Search the entries below. Return every line that has "travis" in it.

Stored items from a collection
===
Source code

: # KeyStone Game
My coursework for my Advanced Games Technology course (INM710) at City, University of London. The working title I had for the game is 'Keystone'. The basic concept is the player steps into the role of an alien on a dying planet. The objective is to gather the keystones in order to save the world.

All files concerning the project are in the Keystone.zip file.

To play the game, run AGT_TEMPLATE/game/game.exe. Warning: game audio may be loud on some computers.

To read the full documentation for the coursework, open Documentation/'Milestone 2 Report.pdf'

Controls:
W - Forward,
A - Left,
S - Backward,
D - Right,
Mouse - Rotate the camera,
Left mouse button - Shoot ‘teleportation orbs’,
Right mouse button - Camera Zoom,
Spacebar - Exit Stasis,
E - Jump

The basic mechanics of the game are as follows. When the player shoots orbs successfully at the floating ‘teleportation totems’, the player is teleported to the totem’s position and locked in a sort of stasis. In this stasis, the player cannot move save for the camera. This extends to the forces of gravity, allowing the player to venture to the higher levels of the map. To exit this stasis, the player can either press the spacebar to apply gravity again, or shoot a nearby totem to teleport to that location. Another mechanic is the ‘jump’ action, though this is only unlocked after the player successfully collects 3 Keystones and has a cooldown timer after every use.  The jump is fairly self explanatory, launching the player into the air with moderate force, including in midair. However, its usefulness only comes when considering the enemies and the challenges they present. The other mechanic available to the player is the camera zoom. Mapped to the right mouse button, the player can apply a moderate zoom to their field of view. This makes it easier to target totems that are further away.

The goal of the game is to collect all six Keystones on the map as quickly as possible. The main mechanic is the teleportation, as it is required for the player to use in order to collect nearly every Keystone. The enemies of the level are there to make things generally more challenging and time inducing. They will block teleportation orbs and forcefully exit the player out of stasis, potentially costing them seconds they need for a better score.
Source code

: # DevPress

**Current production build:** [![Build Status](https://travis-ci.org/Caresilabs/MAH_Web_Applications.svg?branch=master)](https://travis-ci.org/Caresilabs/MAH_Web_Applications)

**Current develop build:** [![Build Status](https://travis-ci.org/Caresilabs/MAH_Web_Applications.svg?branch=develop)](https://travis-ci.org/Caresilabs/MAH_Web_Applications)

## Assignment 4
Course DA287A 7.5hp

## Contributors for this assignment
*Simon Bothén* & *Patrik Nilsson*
===
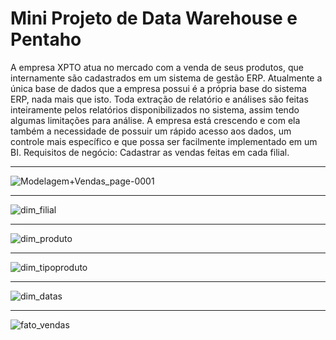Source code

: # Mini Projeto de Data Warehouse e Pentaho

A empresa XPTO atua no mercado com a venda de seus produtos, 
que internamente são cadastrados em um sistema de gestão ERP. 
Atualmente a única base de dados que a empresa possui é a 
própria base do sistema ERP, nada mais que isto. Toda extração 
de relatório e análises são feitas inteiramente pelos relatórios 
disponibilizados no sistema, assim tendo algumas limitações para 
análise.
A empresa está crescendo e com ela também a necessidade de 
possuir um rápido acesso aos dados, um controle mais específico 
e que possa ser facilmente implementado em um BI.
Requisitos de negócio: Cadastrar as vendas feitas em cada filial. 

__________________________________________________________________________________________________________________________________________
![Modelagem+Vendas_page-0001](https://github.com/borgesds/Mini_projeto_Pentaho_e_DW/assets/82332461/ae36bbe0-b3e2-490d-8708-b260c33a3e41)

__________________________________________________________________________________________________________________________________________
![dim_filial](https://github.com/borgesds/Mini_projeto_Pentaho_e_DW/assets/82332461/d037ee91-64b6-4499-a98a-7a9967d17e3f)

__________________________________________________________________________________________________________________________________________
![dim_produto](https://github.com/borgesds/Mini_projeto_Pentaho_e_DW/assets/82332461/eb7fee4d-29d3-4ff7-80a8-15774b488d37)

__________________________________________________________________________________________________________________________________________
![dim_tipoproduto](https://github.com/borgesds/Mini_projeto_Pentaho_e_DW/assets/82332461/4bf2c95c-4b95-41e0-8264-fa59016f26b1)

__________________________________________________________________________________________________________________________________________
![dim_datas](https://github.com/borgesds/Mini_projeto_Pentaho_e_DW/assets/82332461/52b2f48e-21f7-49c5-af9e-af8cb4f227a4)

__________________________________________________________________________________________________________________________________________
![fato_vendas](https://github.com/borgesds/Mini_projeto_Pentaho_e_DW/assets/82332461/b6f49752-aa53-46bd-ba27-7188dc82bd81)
===
Problem solution:
**Current production build:** [![Build Status](https://travis-ci.org/Caresilabs/MAH_Web_Applications.svg?branch=master)](https://travis-ci.org/Caresilabs/MAH_Web_Applications)
**Current develop build:** [![Build Status](https://travis-ci.org/Caresilabs/MAH_Web_Applications.svg?branch=develop)](https://travis-ci.org/Caresilabs/MAH_Web_Applications)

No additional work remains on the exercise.